Archive for the Category Epidemie

 
 

Corona

Ein kleiner Virus
bekriegt „der Schöpfung Krone“,
Der Mensch, fast machtlos.

© Ingrid Herta Drewing,

In Quarantäne auf der Insel

Pneumokokken lauernd hocken,
Covid -19 im Konzert;
alles Leben kommt ins Stocken,
man wird ein-und ausgesperrt.

Trekkingtour wird obsolet.
Jan bleibt brav auf Helgoland,
Vom Balkon, wo er jetzt steht,
blickt er auf die rote Kant.

© Ingrid Herta Drewing

Die verhinderte Tour

(Zu Wallis Wortvorgabe in der Facebookgruppe ARME POETEN:
Pneumokokken, Konzert,Trekkingtour, Balkon, Helgoland)

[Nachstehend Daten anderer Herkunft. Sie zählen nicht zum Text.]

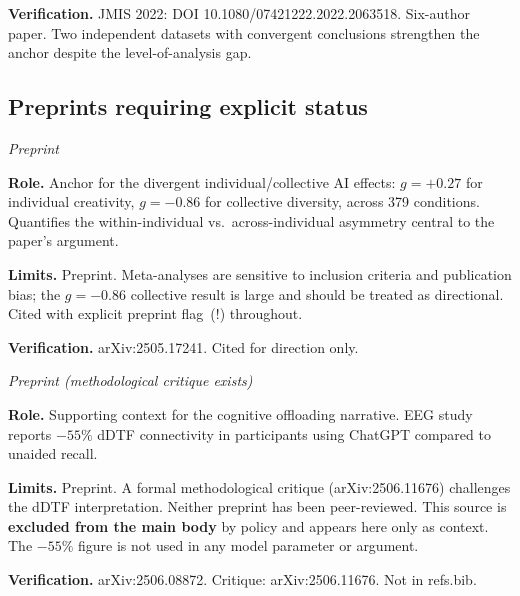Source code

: \documentclass[11pt,a4paper]{article}
\begin{document}
\begin{appendices}
\begin{description}[style=nextline, leftmargin=0pt, labelindent=0pt]
\textbf{Verification.}
JMIS 2022: DOI 10.1080/07421222.2022.2063518. Six-author paper. Two
independent datasets with convergent conclusions strengthen the anchor
despite the level-of-analysis gap.

\end{description}

\subsection{Preprints requiring explicit status}\label{app:bib:preprints}

\begin{description}[style=nextline, leftmargin=0pt, labelindent=0pt]

\item[\cite{holzner_arxiv_2025} --- Holzner, Maier \& Feuerriegel (2025),
arXiv.]
\hfill\textit{Preprint}

\textbf{Role.}
Anchor for the divergent individual/collective AI effects: $g = +0.27$ for
individual creativity, $g = -0.86$ for collective diversity, across 379
conditions. Quantifies the within-individual vs.\ across-individual
asymmetry central to the paper's argument.

\textbf{Limits.}
Preprint. Meta-analyses are sensitive to inclusion criteria and publication
bias; the $g = -0.86$ collective result is large and should be treated as
directional. Cited with explicit preprint flag~(!) throughout.

\textbf{Verification.}
arXiv:2505.17241. Cited for direction only.

\item[\cite{kosmyna_mit_2025} --- Kosmyna et al.\ (2025), arXiv:2506.08872.]
\hfill\textit{Preprint (methodological critique exists)}

\textbf{Role.}
Supporting context for the cognitive offloading narrative. EEG study reports
$-55\%$ dDTF connectivity in participants using ChatGPT compared to unaided
recall.

\textbf{Limits.}
Preprint. A formal methodological critique (arXiv:2506.11676) challenges the
dDTF interpretation. Neither preprint has been peer-reviewed. This source is
\textbf{excluded from the main body} by policy and appears here only as
context. The $-55\%$ figure is not used in any model parameter or argument.

\textbf{Verification.}
arXiv:2506.08872. Critique: arXiv:2506.11676. Not in refs.bib.


\end{description}
\end{appendices}
\end{document}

Für die geplante Trekkingtour
hat Jan sich schnell noch impfen lassen,
damit die Pneumokokken pur
nicht sollten seine Lunge fassen.

Doch ward die Ausreise gesperrt,
es spielten nun Corona-Viren
ihr epidemisches Konzert,
viel Menschen flugs zu infizieren.

Statt bei den Dänen Legoland
zu sehen, bleibt nun Hinnerks Sohn
zu Haus auf Insel Helgoland
und blickt auf ’s Meer dort vom Balkon.

© Ingrid Herta Drewing,23.03.20

Kein Gedicht

Zur Zeit küsst mich die Muse nicht,
Corona lehrt das Abstand-Halten;
was meine innre Stimme spricht,
kann sich melodisch kaum entfalten.

Und über uns des Himmels Blau
auch Frühlings Blütenbilder Helle
erscheinen mir in müder Schau,
sind wie verfremdet nur zur Stelle.

Ach würde doch das Sonnenlicht
recht bald die Viren ganz vertreiben,
damit des prallen Lebens Sicht,
wie wir ’s gewohnt sind, hier mag bleiben!

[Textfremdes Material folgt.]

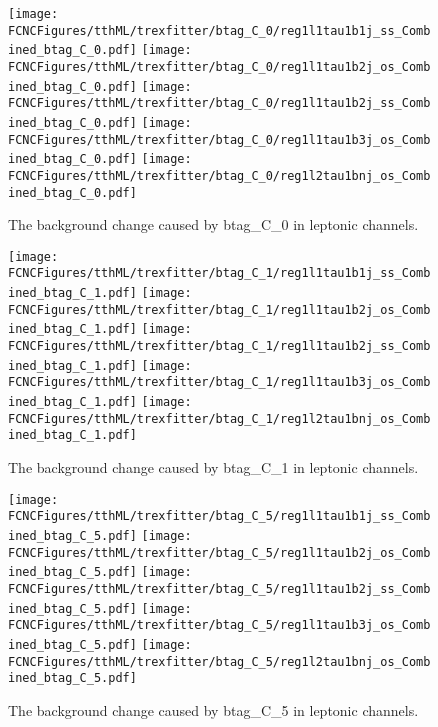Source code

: \begin{figure}[H]
\centering
\texttt{[image: \\FCNCFigures/tthML/trexfitter/btag\_C\_0/reg1l1tau1b1j\_ss\_Combined\_btag\_C\_0.pdf]}
\texttt{[image: \\FCNCFigures/tthML/trexfitter/btag\_C\_0/reg1l1tau1b2j\_os\_Combined\_btag\_C\_0.pdf]}
\texttt{[image: \\FCNCFigures/tthML/trexfitter/btag\_C\_0/reg1l1tau1b2j\_ss\_Combined\_btag\_C\_0.pdf]}
\texttt{[image: \\FCNCFigures/tthML/trexfitter/btag\_C\_0/reg1l1tau1b3j\_os\_Combined\_btag\_C\_0.pdf]}
\texttt{[image: \\FCNCFigures/tthML/trexfitter/btag\_C\_0/reg1l2tau1bnj\_os\_Combined\_btag\_C\_0.pdf]}
\caption{The background change caused by btag\_C\_0 in leptonic channels.}
\label{fig:tthML_btag_C_0}
\end{figure}

\begin{figure}[H]
\centering
\texttt{[image: \\FCNCFigures/tthML/trexfitter/btag\_C\_1/reg1l1tau1b1j\_ss\_Combined\_btag\_C\_1.pdf]}
\texttt{[image: \\FCNCFigures/tthML/trexfitter/btag\_C\_1/reg1l1tau1b2j\_os\_Combined\_btag\_C\_1.pdf]}
\texttt{[image: \\FCNCFigures/tthML/trexfitter/btag\_C\_1/reg1l1tau1b2j\_ss\_Combined\_btag\_C\_1.pdf]}
\texttt{[image: \\FCNCFigures/tthML/trexfitter/btag\_C\_1/reg1l1tau1b3j\_os\_Combined\_btag\_C\_1.pdf]}
\texttt{[image: \\FCNCFigures/tthML/trexfitter/btag\_C\_1/reg1l2tau1bnj\_os\_Combined\_btag\_C\_1.pdf]}
\caption{The background change caused by btag\_C\_1 in leptonic channels.}
\label{fig:tthML_btag_C_1}
\end{figure}

\begin{figure}[H]
\centering
\texttt{[image: \\FCNCFigures/tthML/trexfitter/btag\_C\_5/reg1l1tau1b1j\_ss\_Combined\_btag\_C\_5.pdf]}
\texttt{[image: \\FCNCFigures/tthML/trexfitter/btag\_C\_5/reg1l1tau1b2j\_os\_Combined\_btag\_C\_5.pdf]}
\texttt{[image: \\FCNCFigures/tthML/trexfitter/btag\_C\_5/reg1l1tau1b2j\_ss\_Combined\_btag\_C\_5.pdf]}
\texttt{[image: \\FCNCFigures/tthML/trexfitter/btag\_C\_5/reg1l1tau1b3j\_os\_Combined\_btag\_C\_5.pdf]}
\texttt{[image: \\FCNCFigures/tthML/trexfitter/btag\_C\_5/reg1l2tau1bnj\_os\_Combined\_btag\_C\_5.pdf]}
\caption{The background change caused by btag\_C\_5 in leptonic channels.}
\label{fig:tthML_btag_C_5}
\end{figure}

© Foto u. Text: Ingrid Herta Drewing

Sehnsucht nach dem Frühling

Forsythien-Gold und Szilla-Sterne
nun frühlingshell im Park erblühen.
Spazieren möchte ich so gerne
bei Vogelsang und Sonn-Erglühen.

Doch epidemisch wirkt das Virus,
drum halt ich Quarantäne ein,
bleib brav zu Haus, weil es jetzt sein muss
und träum‘ von Frühlings hellem Schein.

Die Fotos aus den letzten Jahren,
entschädigen den Sehnsuchtsblick,
darf hoffentlich noch Lenz erfahren,
und bau auf Zukunft, Lebensglück.

© Foto u. Text : Ingrid Herta Drewing

Getrübter Frühling

Furcht vor Corona legt sich wie ein Nebel
bedrohlich auf das Leben hier im Land,
obwohl der Winter längst strich seine Segel,
und Frühling schenkt sein schönes Blütenpfand.

Schneeglöckchen, Krokus und die blauen Veilchen
hell recken ihre Köpfchen aus dem Grün.
Auch dauert es nur ein geraumes Weilchen,
bis uns der Kirschbaum zeigt sein zärtlich‘ Blüh’n.

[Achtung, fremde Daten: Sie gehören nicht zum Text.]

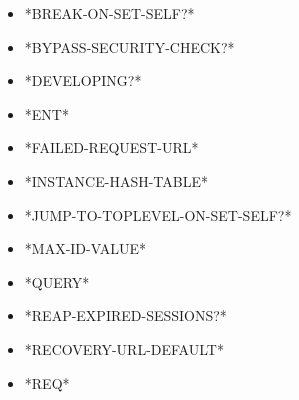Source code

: \documentclass [11pt]{book}
\begin{document}
\begin{itemize}

\item {}*BREAK-ON-SET-SELF?*





\item {}*BYPASS-SECURITY-CHECK?*





\item {}*DEVELOPING?*





\item {}*ENT*





\item {}*FAILED-REQUEST-URL*





\item {}*INSTANCE-HASH-TABLE*





\item {}*JUMP-TO-TOPLEVEL-ON-SET-SELF?*





\item {}*MAX-ID-VALUE*





\item {}*QUERY*





\item {}*REAP-EXPIRED-SESSIONS?*





\item {}*RECOVERY-URL-DEFAULT*





\item {}*REQ*





\end{itemize}
\end{document}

Jedoch man sitzt zu Haus in Quarantäne,
wohl wissend, dass es dient dem eignen Schutz,
und dennoch wünschte man, es gebe Pläne,
die uns gewährten vor dem Virus Trutz.

Da hofft man, dass recht bald die Virologen
ein Gegenmittel finden, Medizin,
damit wir so vielleicht in Sommers Wogen
gemeinsam der Epidemie entflieh’n.

© Foto u. Text : Ingrid Herta Drewing

Ermunterung

Wer wird denn faul im Lenz noch lenzen?
Vergiss die Frühjahrsmüdigkeit!
Die Sonne strahlt, der Tag darf glänzen,
den Himmel lichthell uns kredenzen,
und hier im Tal grünt’s weit und breit.

Nimmt auch Corona uns gefangen,
im Park allein bei frischer Luft
verlässt dich Grübeln, furchtsam Bangen,
hier wird es nicht zu dir gelangen,
statt Husten, Niesen, ist hier Duft.

Die Amsel singt, und Blumen sprießen,
so sei auch du dazu bereit,
des Frühlings Leuchten zu begrüßen,
erneut dies’ Leben zu erschließen!
Komm, schwing dich auf, trotz trüber Zeit!